今回はそんな有休の中でも、退職者に関する有休の取扱いについてご紹介したいと思います。
経営者の悩みの種?「退職者の有休消化」
退職者に関連する有休の問題と言えば、退職日までの有休消化が挙げられるのではないでしょうか。
退職者が自らの残っている有休を退職日までに(全て)消化することですね。
これは会社様からよくご相談頂く内容です。
どういったものかというと、
「退職者が退職日まで有休消化を希望してきたが全て認めないといけないのか」
「退職者の有休の希望を拒否して退職日まで何とか働いてもらうことはできないか」
こうした類のご相談です。
こうしたご相談の中には、
「有休消化を認めていたら引継ぎができない」
「退職日まで契約は残っているのだから最後まで働くべきではないか」
というように、企業や現場の部門の業務運営上支障が生じるから認められないと言った声や、感情的に認められない・常識的にどうなのか、という声が入り混じっていることも少なくありません。
退職者の未消化の有休取得・・・認めざるを得ません!
こうした声、思いがあることある意味仕方のないことかもしれません。
場合によっては退職日まで1ヶ月以上丸々有休消化をするようなケースもありますよね。
退職の申し出自体が直前であれば、確かに会社としては事業運営や引継ぎなど、難しい状況もあろうかと思います。
ただしです。
退職者に残っている未消化分の有休については、より一層その取得が尊重されます。
残っている有休について、退職者から申し出があれば認めざるを得ない、というのが結論です。

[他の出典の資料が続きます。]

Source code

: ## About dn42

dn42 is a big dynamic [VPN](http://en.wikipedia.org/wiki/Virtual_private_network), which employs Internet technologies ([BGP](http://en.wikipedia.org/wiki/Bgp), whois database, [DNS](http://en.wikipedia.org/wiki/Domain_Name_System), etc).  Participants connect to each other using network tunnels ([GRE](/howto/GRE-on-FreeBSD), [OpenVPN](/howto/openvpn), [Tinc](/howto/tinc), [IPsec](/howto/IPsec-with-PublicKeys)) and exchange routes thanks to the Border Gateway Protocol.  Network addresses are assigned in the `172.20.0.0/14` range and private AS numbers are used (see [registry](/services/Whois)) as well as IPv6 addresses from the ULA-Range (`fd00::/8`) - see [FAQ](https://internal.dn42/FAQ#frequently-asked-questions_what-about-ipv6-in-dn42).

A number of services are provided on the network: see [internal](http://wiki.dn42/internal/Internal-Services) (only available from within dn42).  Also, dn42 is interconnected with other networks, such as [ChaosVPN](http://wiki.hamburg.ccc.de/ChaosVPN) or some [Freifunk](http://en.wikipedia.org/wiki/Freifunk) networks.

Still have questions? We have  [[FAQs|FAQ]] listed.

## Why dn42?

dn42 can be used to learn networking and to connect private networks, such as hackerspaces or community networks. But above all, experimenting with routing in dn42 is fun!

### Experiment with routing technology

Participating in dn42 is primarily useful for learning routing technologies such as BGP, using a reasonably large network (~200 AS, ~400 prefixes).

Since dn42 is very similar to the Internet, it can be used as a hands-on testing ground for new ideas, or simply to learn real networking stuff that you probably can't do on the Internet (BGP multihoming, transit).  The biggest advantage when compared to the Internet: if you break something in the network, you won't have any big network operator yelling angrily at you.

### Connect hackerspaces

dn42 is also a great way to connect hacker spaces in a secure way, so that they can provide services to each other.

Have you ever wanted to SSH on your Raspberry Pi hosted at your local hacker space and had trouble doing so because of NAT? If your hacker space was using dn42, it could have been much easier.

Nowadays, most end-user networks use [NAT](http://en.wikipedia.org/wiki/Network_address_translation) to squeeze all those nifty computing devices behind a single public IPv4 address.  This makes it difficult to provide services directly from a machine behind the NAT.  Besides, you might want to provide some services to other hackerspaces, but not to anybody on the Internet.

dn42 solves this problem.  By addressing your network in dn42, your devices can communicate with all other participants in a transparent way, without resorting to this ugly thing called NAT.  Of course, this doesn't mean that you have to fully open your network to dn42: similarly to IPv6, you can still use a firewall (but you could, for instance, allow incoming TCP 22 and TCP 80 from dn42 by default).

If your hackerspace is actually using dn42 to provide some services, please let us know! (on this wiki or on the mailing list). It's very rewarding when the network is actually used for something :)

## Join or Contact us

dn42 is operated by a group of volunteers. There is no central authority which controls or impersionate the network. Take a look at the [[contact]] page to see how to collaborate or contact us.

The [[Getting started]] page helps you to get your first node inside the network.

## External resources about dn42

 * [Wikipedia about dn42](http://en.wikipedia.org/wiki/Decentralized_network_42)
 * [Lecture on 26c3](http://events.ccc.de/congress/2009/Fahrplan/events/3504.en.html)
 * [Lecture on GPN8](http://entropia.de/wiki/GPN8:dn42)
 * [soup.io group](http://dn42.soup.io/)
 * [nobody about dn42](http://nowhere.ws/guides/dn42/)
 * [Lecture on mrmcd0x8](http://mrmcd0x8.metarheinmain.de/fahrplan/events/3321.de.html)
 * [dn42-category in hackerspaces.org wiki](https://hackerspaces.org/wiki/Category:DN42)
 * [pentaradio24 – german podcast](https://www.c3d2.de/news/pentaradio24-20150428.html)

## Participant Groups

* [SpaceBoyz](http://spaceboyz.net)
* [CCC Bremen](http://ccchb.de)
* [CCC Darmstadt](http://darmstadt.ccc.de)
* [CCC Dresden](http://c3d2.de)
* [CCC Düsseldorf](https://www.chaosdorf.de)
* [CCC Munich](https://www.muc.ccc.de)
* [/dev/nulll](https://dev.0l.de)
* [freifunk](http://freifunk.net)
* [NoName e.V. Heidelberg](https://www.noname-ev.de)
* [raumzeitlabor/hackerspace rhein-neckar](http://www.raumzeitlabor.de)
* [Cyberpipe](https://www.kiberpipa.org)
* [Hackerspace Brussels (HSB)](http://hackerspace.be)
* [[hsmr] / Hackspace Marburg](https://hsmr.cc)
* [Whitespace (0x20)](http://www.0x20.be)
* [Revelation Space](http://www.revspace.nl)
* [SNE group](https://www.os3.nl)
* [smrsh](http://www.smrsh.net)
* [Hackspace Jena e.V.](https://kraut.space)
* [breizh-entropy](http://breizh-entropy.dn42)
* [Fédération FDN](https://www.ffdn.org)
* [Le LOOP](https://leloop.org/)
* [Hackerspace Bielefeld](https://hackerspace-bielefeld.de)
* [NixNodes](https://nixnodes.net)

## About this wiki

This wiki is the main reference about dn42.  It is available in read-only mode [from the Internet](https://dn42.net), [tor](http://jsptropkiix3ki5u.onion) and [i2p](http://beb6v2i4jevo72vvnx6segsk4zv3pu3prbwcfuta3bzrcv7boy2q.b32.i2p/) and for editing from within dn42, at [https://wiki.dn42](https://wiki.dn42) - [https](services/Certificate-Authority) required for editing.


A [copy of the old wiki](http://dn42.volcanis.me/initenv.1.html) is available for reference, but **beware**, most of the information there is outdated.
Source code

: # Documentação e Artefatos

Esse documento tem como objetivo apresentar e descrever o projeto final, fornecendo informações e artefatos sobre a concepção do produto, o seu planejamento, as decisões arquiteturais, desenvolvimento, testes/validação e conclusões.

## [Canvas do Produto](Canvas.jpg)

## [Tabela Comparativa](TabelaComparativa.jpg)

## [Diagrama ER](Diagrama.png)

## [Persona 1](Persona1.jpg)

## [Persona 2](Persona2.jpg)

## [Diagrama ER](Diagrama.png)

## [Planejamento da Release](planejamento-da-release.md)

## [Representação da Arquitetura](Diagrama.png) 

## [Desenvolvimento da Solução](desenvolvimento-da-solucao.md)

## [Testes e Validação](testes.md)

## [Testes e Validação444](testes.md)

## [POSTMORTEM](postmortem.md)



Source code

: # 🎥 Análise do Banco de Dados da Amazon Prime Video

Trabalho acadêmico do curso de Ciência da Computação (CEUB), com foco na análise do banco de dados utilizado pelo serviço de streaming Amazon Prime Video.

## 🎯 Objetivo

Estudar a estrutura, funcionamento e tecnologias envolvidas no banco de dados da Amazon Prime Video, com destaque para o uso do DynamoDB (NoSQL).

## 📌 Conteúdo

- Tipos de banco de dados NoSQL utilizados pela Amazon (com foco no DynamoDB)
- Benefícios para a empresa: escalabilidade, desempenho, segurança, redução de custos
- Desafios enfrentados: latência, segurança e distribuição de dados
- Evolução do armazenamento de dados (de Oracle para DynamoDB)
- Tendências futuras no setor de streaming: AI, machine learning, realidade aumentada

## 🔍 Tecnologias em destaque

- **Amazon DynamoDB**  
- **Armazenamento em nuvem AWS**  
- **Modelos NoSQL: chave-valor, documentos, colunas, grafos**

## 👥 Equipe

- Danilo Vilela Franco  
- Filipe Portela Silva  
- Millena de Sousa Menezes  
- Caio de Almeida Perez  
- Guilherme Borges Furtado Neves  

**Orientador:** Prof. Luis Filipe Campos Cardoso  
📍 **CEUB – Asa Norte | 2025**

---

というのも、退職者には、退職日が決まっているが故、有休の時期を退職日以降に後送りにすることができません。
つまり、企業側が社員の有休取得時季を変更する権利を行使できる余地が無いということです。
(企業側が社員の有休取得の時季を変更する権利のことを「時季変更権」と言います。時季変更権を行使するためには、その社員が有休を取得することにより、事業運営に支障が生ずることが要件となりますが、その具体的な内容については今回は割愛します。)
希望のあった有休取得日について、(合意のうえで)退職日までの別の日に変更するということは可能性としては考えられますが、有休の取得自体を妨げることはできません。
有休については、もともと労働者の権利として強く保護されていることはご存知のことと思いますが、退職者に残っている未消化分の有休については、より一層その希望に沿う必要があります。
「そうは言っても現実に休まれては困る」
「現場を分かっていない」
こうした声も聞こえて来るかもしれません。
しかし、繰り返しご紹介している通り、有休の取得は労働者の権利であり、これを尊重することは事業運営上もとても重要なことです。
年次ごとにしっかりと、十分に心身のリフレッシュのために有休を使ってもらう。
退職時に未消化の有休が溜まっている状況そのものをむしろ課題として捉え、有休の本来の趣旨に沿って、企業としてあらかじめ計画的に有休取得を促進する、そのための環境・風土を整備する。
これは退職時のトラブルの未然防止のみならず、社員のマネジメントや組織の円滑な運営、そして生産性の向上に繋がるポジティブな取組みではないでしょうか。
有休をしっかりと取れる。それだけで差別化になる時代でもあります。
退職者との別れ方も、見方を変えれば一つの戦略になり得ますし、退職のタイミングに限らず有休をしっかりと取れる職場作りは今後さらに重要性を増していくのではないでしょうか。